“r-i-g-o-r-o-s-a-m-e-n-t-e a-o c-e-n-t-r-o”

by Miguel Romão

Excelente artigo que muito ajuda a compreender a arrumação ideológica (ou falta dela) dos partidos políticos em Portugal.

Habituei-me, não sei se por influência das publicações norte-americanas, a distinguir entre os campos social e económico/fiscal do espectro político, como se de uma grelha se tratasse. Julgava também que a diferenciação entre esquerda e direita se fazia inicialmente pelas posições assumidas no primeiro e que, com o advento da Industrialização e o passar do tempo, o campo económico passara a ser o critério de distinção. Todavia, em boa hora nos chegam estas palavras.

A tensão no seio do governo é elucidativa acerca da promiscuidade (ou se preferirem, da pluralidade) da direita.

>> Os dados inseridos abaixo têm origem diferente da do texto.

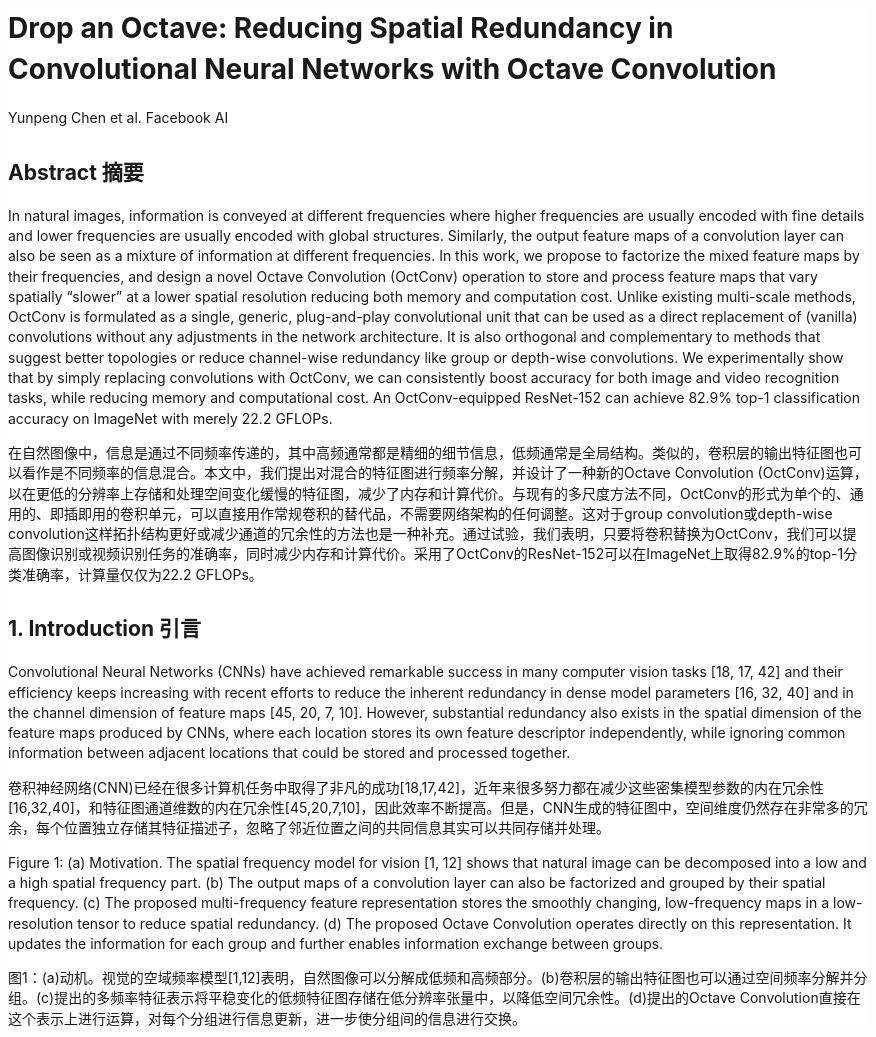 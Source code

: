 # Drop an Octave: Reducing Spatial Redundancy in Convolutional Neural Networks with Octave Convolution

Yunpeng Chen et al. Facebook AI

## Abstract 摘要

In natural images, information is conveyed at different frequencies where higher frequencies are usually encoded with fine details and lower frequencies are usually encoded with global structures. Similarly, the output feature maps of a convolution layer can also be seen as a mixture of information at different frequencies. In this work, we propose to factorize the mixed feature maps by their frequencies, and design a novel Octave Convolution (OctConv) operation to store and process feature maps that vary spatially “slower” at a lower spatial resolution reducing both memory and computation cost. Unlike existing multi-scale methods, OctConv is formulated as a single, generic, plug-and-play convolutional unit that can be used as a direct replacement of (vanilla) convolutions without any adjustments in the network architecture. It is also orthogonal and complementary to methods that suggest better topologies or reduce channel-wise redundancy like group or depth-wise convolutions. We experimentally show that by simply replacing convolutions with OctConv, we can consistently boost accuracy for both image and video recognition tasks, while reducing memory and computational cost. An OctConv-equipped ResNet-152 can achieve 82.9% top-1 classification accuracy on ImageNet with merely 22.2 GFLOPs.

在自然图像中，信息是通过不同频率传递的，其中高频通常都是精细的细节信息，低频通常是全局结构。类似的，卷积层的输出特征图也可以看作是不同频率的信息混合。本文中，我们提出对混合的特征图进行频率分解，并设计了一种新的Octave Convolution (OctConv)运算，以在更低的分辨率上存储和处理空间变化缓慢的特征图，减少了内存和计算代价。与现有的多尺度方法不同，OctConv的形式为单个的、通用的、即插即用的卷积单元，可以直接用作常规卷积的替代品，不需要网络架构的任何调整。这对于group convolution或depth-wise convolution这样拓扑结构更好或减少通道的冗余性的方法也是一种补充。通过试验，我们表明，只要将卷积替换为OctConv，我们可以提高图像识别或视频识别任务的准确率，同时减少内存和计算代价。采用了OctConv的ResNet-152可以在ImageNet上取得82.9%的top-1分类准确率，计算量仅仅为22.2 GFLOPs。

## 1. Introduction 引言

Convolutional Neural Networks (CNNs) have achieved remarkable success in many computer vision tasks [18, 17, 42] and their efficiency keeps increasing with recent efforts to reduce the inherent redundancy in dense model parameters [16, 32, 40] and in the channel dimension of feature maps [45, 20, 7, 10]. However, substantial redundancy also exists in the spatial dimension of the feature maps produced by CNNs, where each location stores its own feature descriptor independently, while ignoring common information between adjacent locations that could be stored and processed together.

卷积神经网络(CNN)已经在很多计算机任务中取得了非凡的成功[18,17,42]，近年来很多努力都在减少这些密集模型参数的内在冗余性[16,32,40]，和特征图通道维数的内在冗余性[45,20,7,10]，因此效率不断提高。但是，CNN生成的特征图中，空间维度仍然存在非常多的冗余，每个位置独立存储其特征描述子，忽略了邻近位置之间的共同信息其实可以共同存储并处理。

Figure 1: (a) Motivation. The spatial frequency model for vision [1, 12] shows that natural image can be decomposed into a low and a high spatial frequency part. (b) The output maps of a convolution layer can also be factorized and grouped by their spatial frequency. (c) The proposed multi-frequency feature representation stores the smoothly changing, low-frequency maps in a low-resolution tensor to reduce spatial redundancy. (d) The proposed Octave Convolution operates directly on this representation. It updates the information for each group and further enables information exchange between groups.

图1：(a)动机。视觉的空域频率模型[1,12]表明，自然图像可以分解成低频和高频部分。(b)卷积层的输出特征图也可以通过空间频率分解并分组。(c)提出的多频率特征表示将平稳变化的低频特征图存储在低分辨率张量中，以降低空间冗余性。(d)提出的Octave Convolution直接在这个表示上进行运算，对每个分组进行信息更新，进一步使分组间的信息进行交换。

Era previsível e decorre do desenraizamento completo do liberalismo clássico que move a trupe de Passos Coelho e que esbarra por completo no Conservadorismo do CDS, ainda que fosse mais verdadeiro referir o contraste entre o radicalismo adolescente do PM e a inteligente prudência de Portas.

Não é que se vislumbre qualquer tipo de clarificação nos próximos anos já que o liberalismo irá certamente hibernar a partir de 2015 durante muito e bons anos e que o PC continuará a ser o único partido absolutamente claro nas suas ideias. Acredito é que ter a noção disso pode vir a ajudar.